With all of this in mind, let’s backtrack. We already know there’s an infant on board the ship, which means that the experiments must have been at least partially successful. But we don’t know what it took to conceive or deliver the child, we don’t know who the mother is, and we don’t even know for sure if Monte is the father. And then of course, there’s the question of how everyone except for Monte and the newborn ended up dead, and why there are one or two characters who seem to be missing from the cryogenics chamber. Also, we’ve got the first child ever born in space, raised in a tin can with only a (surrogate?) father for company — what’s she going to grow up like?

The beginning is so fucked-up and the ending is so bleak, how could you not be interested to stick around and see what happens?

As might be expected from a movie that clearly owes so much of its existence to 2001: A Space Odyssey, this movie is trippy as fuck. The plot isn’t presented in any kind of linear or logical fashion, but tends to jump between settings and time periods in an impressionistic kind of way. It’s not always easy to keep track of, especially in the first third or so, when the filmmakers are still taking their merry time toward explaining the plot. And of course that’s not even getting started on all the mindfuck visuals that come in when we finally get to play around with the black hole.

It’s not even easy to make out any kind of a coherent theme, the whole movie is such an ephemeral ink blot. But if I had to take a stab at it, I’d say the most prominent theme is the absurdly futile state of floating out in space with nothing to do but reproduce and die. It’s about the desperate need for attention while alone in a void, the need to feel like we have a purpose in spite of all evidence to the contrary, and faith that we are at least loved and appreciated by someone we’ll never get to see or hear from. So basically, this crew is a microcosm of the entire human race.
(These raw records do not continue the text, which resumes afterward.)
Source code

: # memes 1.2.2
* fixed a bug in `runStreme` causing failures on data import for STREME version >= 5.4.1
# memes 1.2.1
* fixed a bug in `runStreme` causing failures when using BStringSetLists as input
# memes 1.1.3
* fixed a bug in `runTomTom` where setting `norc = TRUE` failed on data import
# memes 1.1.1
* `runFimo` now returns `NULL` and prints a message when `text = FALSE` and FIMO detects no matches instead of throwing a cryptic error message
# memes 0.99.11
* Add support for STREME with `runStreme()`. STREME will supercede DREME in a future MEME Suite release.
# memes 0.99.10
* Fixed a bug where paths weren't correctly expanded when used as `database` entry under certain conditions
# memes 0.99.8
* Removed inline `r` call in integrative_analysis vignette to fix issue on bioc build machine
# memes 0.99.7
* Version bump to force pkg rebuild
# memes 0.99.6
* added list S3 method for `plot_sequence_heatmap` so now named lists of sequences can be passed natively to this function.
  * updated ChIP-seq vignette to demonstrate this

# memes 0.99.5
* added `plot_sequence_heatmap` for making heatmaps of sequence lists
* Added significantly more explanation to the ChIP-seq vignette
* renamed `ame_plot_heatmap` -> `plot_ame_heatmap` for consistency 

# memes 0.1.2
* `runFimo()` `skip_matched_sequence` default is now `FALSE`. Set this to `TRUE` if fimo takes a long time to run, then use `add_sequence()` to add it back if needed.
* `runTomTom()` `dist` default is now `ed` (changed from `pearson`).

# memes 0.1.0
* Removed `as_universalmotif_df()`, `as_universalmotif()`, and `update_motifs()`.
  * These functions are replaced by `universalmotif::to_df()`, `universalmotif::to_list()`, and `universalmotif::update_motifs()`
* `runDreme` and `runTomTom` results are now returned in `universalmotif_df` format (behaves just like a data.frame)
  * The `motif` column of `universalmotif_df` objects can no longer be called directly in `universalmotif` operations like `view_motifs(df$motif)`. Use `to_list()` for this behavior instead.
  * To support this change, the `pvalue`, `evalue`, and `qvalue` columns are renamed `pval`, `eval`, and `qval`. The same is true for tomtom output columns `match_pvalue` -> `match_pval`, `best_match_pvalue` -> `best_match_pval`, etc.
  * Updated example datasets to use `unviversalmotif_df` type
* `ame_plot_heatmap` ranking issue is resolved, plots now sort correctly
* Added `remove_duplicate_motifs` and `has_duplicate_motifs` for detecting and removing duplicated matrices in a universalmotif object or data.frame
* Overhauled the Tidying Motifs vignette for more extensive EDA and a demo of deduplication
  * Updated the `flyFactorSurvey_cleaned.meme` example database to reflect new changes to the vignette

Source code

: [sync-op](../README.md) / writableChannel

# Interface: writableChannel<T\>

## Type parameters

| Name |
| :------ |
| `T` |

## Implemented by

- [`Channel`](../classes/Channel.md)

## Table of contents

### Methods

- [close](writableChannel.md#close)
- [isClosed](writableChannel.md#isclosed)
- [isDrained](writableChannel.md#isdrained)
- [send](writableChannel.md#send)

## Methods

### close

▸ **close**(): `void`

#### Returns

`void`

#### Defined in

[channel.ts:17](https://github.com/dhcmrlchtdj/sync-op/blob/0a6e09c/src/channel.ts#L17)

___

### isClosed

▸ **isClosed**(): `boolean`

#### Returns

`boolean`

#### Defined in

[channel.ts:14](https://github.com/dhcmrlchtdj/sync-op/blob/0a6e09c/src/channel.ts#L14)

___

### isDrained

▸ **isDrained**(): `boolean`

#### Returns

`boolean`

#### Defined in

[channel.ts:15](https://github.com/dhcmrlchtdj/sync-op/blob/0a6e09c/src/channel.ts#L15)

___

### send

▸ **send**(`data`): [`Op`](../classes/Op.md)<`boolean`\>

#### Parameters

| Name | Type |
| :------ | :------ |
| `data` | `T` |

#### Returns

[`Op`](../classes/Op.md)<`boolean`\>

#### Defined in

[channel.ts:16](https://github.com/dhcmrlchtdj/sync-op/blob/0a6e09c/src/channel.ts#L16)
It’s not easy to describe why this movie works as well as it does, since… well, frankly, it shouldn’t work as well as it does. But mostly, it’s because the strength of this movie is in its presentation. The stream-of-consciousness pacing and editing work far more effectively in the moment than I could describe here, and the visuals are nicely compelling throughout. If nothing else, it’s refreshing to have a movie that focuses so much on visual storytelling, giving the audience enough clues to keep everything straight without the need for hand-holding.

And then of course we have the cast. Robert Pattinson turns in yet another fearless arthouse performance. Ditto for Juliette Binoche, who gets two of the most bizarre sex scenes I’ve ever witnessed. And one of them is a straight-up sexual assault. Yes, the movie goes there.

I could also give shout-outs to Mia Goth, Andre Benjamin, and all the other superlative performers in this amazing cast. But for me personally, it was Jessie Ross and Scarlett Lindsey who ended up stealing the show. Ross is a charming young newcomer who kicks the whole movie into a new gear when she finally shows up. As for Lindsey, I’m genuinely impressed with the uncanny performance the filmmakers were able to coax out of this infant.

The world-building is another huge part of why this movie works so well. It’s genuinely impressive how the camerawork, editing, and production design all draw the audience in, very nicely demonstrating all the different facets of life on this ship and how the ship works. Speaking of production design, I honestly kind of like how the ship itself is this giant block — given the premise, I doubt a ton of time or effort would be put into the aesthetics of a one-way shuttle manned by death-row convicts. Likewise, the space suits are nicely spartan in design, though we can plainly see the helmets are not airtight in the back.

High Life is another one of those bizarre arthouse movies that simply exists on its own terms. It’s beautifully crafted and superbly acted, but it also has an unorthodox presentation and a premise that’s varying shades of fucked-up. It’s certainly a good movie, but that doesn’t mean it’s easy or pleasant to watch. I have absolutely no idea how you’ll react to this one, but I can guaran-goddamn-tee that at least you won’t be bored.

Also, did I mention that there are graphic depictions of sexual assault? Because I think that bears repeating.